Thursday 9 July 2015

Genting Singapore

OCBC on 6 Jul 2015

Genting Singapore’s (GS) share price continues to languish around the S$0.90 region, just off fresh 52-week low of S$0.895; but around current levels, we believe that most of the pessimism is likely priced in. Despite the near-term challenges, we continue to see GS as a 2017 story and one with a strong overseas angle. The first being the opening of its integrated resort on Jeju Island, South Korea and the second will be the building of IRs in Japan. For these reasons and also on valuation grounds, we maintain our HOLD rating on the stock with an unchanged fair value of S$0.95.

Pessimism likely priced in
Genting Singapore’s (GS) share price continues to languish around the S$0.90 region, just off fresh 52-week low of S$0.895, likely weighed by the lackluster VIP business outlook over the medium term, as well as the recent outbreak of MERS (Middle East Respiratory Syndrome) in the region, especially in South Korea. However, we believe that most of the pessimism should already been priced in. Note that GS’s EV/EBITDA is now trading at more than 1x SD below its 5-year average. 

Sluggish VIP numbers well flagged
On the muted VIP business, GS has already warned for some time that VIP volumes are likely to remain sluggish in the medium term, as Chinese high rollers are still affected by the ongoing anti-graft campaign in China.

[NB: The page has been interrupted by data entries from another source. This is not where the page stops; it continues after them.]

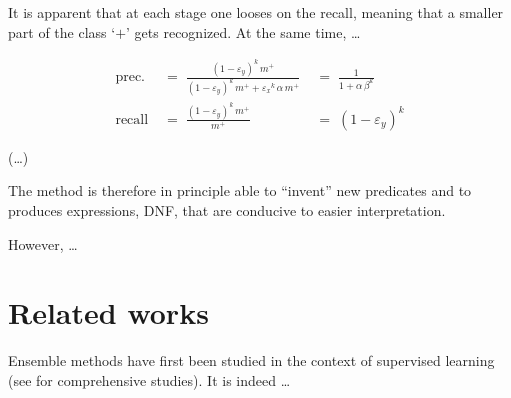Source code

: \documentclass[twocolumn,english]{article}
\begin{document}
It is apparent that at each stage one looses on the recall, meaning that a smaller part of the class `$+$' gets recognized. At the same time, \ldots

\begin{align*}
   \text{prec.} \; &= \; \frac{(1 - \varepsilon_y)^k \, m^+}{(1 - \varepsilon_y)^k \, m^+ + {\varepsilon_x}^k \, \alpha \, m^+} 
   \; &= \;  \frac{1}{1 + \alpha \, \beta^k } \\
   \text{recall} \; &= \;  \frac{(1-\varepsilon_y)^k \, m^+}{m^+} \; &= \; (1 - \varepsilon_y)^k
\end{align*}

(\ldots)


The method is therefore in principle able to ``invent'' new predicates and to produces expressions, DNF, that are conducive to easier interpretation.

However, \ldots 



\section{Related works}

Ensemble methods have first been studied in the context of supervised learning 
(see \cite{schapire2012boosting,zhou2012ensemble} for comprehensive studies). It is indeed \ldots




\end{document}
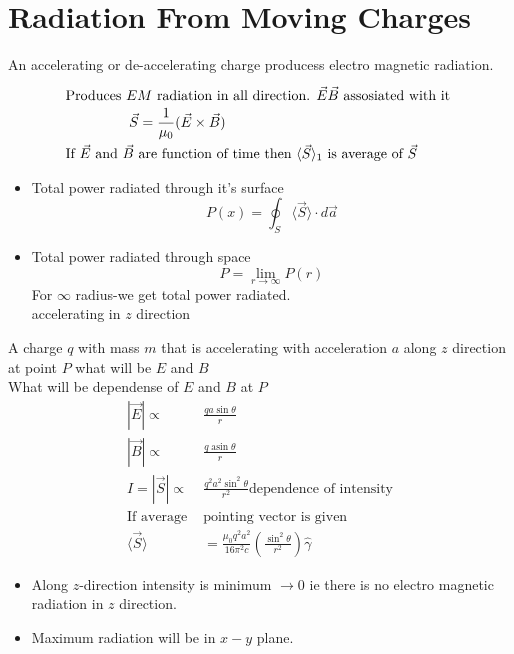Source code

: \section{Radiation From Moving Charges}
An accelerating or de-accelerating charge producess electro magnetic radiation.
\begin{align*}
\intertext{Produces $EM$ radiation in all direction. $\vec{E}\vec{B}$ assosiated with it }
\vec{S}&=\frac{1}{\mu_{0}}(\vec{E} \times \vec{B})\\
\text{If $\vec{E}$ and $\vec{B}$ }&\text{are function of time then $\langle\vec{S}\rangle_{1}$ is average of $\vec{S}$}
\end{align*}
\begin{itemize}
	\item Total power radiated through it's surface
	$$P(x)=\oint_{S}\langle\vec{S}\rangle \cdot d \vec{a}$$
	\item Total power radiated through space
	$$P=\lim _{r \rightarrow \infty} P(r)$$
	For $\infty$ radius-we get total power radiated.\\
	accelerating in $z$ direction
\end{itemize}
A charge $q$ with mass $m$ that is accelerating with acceleration $a$ along $z$ direction at point $P$ what will be $E$ and $B$\\
What will be dependense of $E$ and $B$ at $P$
\begin{align*}
|\vec{E}| \propto &\frac{q a \sin \theta}{r}\\
|\vec{B}| \propto &\frac{q \operatorname{asin} \theta}{r}\\
I=|\vec{S}| \propto& \frac{q^{2} a^{2} \sin ^{2} \theta}{r^{2}}\text{dependence of intensity}\\
\text{If average }&\text{pointing vector is given}\\
\langle\vec{S}\rangle&=\frac{\mu_{0} q^{2} a^{2}}{16 \pi^{2} c}\left(\frac{\sin ^{2} \theta}{r^{2}}\right) \hat{\gamma}
\end{align*}
\begin{itemize}
	\item Along $z$-direction intensity is minimum $\rightarrow 0$ ie there is no electro magnetic radiation in $z$ direction. 
	\item Maximum radiation will be in $x-y$ plane.
\end{itemize}
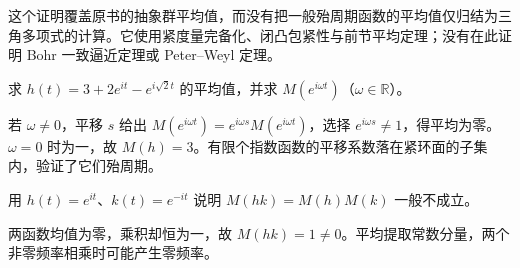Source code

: 这个证明覆盖原书的抽象群平均值，而没有把一般殆周期函数的平均值仅归结为三角多项式的计算。它使用紧度量完备化、闭凸包紧性与前节平均定理；没有在此证明 Bohr 一致逼近定理或 Peter--Weyl 定理。

\begin{exercise}[频率与平均]\label{ex:y8-ap-frequency}
求 $h(t)=3+2e^{it}-e^{i\sqrt2t}$ 的平均值，并求 $M(e^{i\omega t})$（$\omega\in\mathbb R$）。
\end{exercise}
\begin{solution}
若 $\omega\ne0$，平移 $s$ 给出 $M(e^{i\omega t})=e^{i\omega s}M(e^{i\omega t})$，选择 $e^{i\omega s}\ne1$，得平均为零。$\omega=0$ 时为一，故 $M(h)=3$。有限个指数函数的平移系数落在紧环面的子集内，验证了它们殆周期。
\end{solution}

\begin{exercise}[平均值不是乘法泛函]\label{ex:y8-ap-product}
用 $h(t)=e^{it}$、$k(t)=e^{-it}$ 说明 $M(hk)=M(h)M(k)$ 一般不成立。
\end{exercise}
\begin{solution}
两函数均值为零，乘积却恒为一，故 $M(hk)=1\ne0$。平均提取常数分量，两个非零频率相乘时可能产生零频率。
\end{solution}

While the collection of debt from these players remains challenging, management has taken steps to tighten its credit; it is also targeting more on the mass premium market.

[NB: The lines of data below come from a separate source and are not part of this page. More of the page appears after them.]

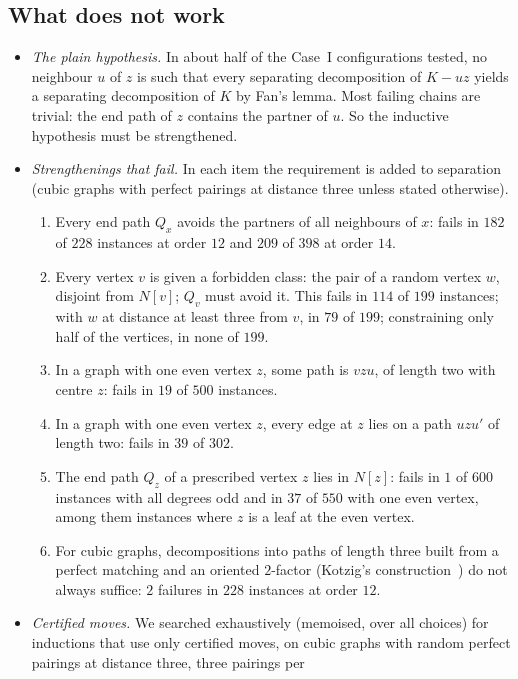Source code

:\documentclass[11pt]{amsart}
\theoremstyle{definition}
\begin{document}
\subsection*{What does not work}
\begin{itemize}
\item \emph{The plain hypothesis.} In about half of the Case~I configurations tested, no neighbour $u$ of
$z$ is such that every separating decomposition of $K-uz$ yields a separating decomposition of $K$ by
Fan's lemma. Most failing chains are trivial: the end path of $z$ contains the partner of $u$. So the
inductive hypothesis must be strengthened.
\item \emph{Strengthenings that fail.} In each item the requirement is added to separation (cubic graphs
with perfect pairings at distance three unless stated otherwise).
\begin{enumerate}
\item[(a)] Every end path $Q_x$ avoids the partners of all neighbours of $x$: fails in $182$ of $228$
instances at order $12$ and $209$ of $398$ at order $14$.
\item[(b)] Every vertex $v$ is given a forbidden class: the pair of a random vertex $w$, disjoint from
$N[v]$; $Q_v$ must avoid it. This fails in $114$ of $199$ instances; with $w$ at distance at least three
from $v$, in $79$ of $199$; constraining only half of the vertices, in none of $199$.
\item[(c)] In a graph with one even vertex $z$, some path is $vzu$, of length two with centre $z$: fails in
$19$ of $500$ instances.
\item[(d)] In a graph with one even vertex $z$, every edge at $z$ lies on a path $uzu'$ of length two: fails
in $39$ of $302$.
\item[(e)] The end path $Q_z$ of a prescribed vertex $z$ lies in $N[z]$: fails in $1$ of $600$ instances
with all degrees odd and in $37$ of $550$ with one even vertex, among them instances where $z$ is a leaf
at the even vertex.
\item[(f)] For cubic graphs, decompositions into paths of length three built from a perfect matching and an
oriented $2$-factor (Kotzig's construction~\cite{Kot57}) do not always suffice: $2$ failures in $228$
instances at order $12$.
\end{enumerate}
\item \emph{Certified moves.} We searched exhaustively (memoised, over all choices) for inductions that use
only certified moves, on cubic graphs with random perfect pairings at distance three, three pairings per

\end{itemize}
\end{document}
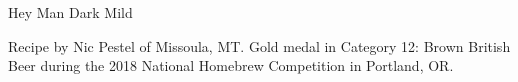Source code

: \begin{recipe}{Hey Man Dark Mild} %

\begin{aboutblock}
Recipe by Nic Pestel of Missoula, MT. Gold medal in Category 12: Brown British
Beer during the 2018 National Homebrew Competition in Portland, OR. 
\sourceaha
\end{aboutblock}


\begin{methodandtiming}

\begin{mashsteps}
\end{mashsteps}

\begin{fermentationsteps}
\end{fermentationsteps}

\end{methodandtiming}

\recipebreak

\begin{ingredientsblock}

\begin{malts}
\end{malts}

\begin{hops}
\end{hops}


\end{ingredientsblock}

\end{recipe}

MERS unlikely to have long-lasting impact
Also of concern is the spread of MERS in the region, which could affect air travel, and therefore, visitor numbers at RWS and USS. However, so far, international tourist arrival numbers have remained fairly stable at 1.2m in Apr. And as more people avoid going to South Korea due to the MERS outbreak there, some of these holidaymakers may eventually find their way to Singapore. While GS is currently building an IR on Jeju Island, it would only be ready by mid-2017; this should give the global health authorities plenty of time to contain the outbreak. 

Be patient; 2017 will be better 
As before, we believe the GS is really a 2017 story and one with a strong overseas angle. The first being the opening of its integrated resort on Jeju Island, South Korea, and the second will be the building of IRs in Japan. For these reasons as also on valuation grounds, we maintain our HOLD rating on the stock with an unchanged fair value of S$0.95.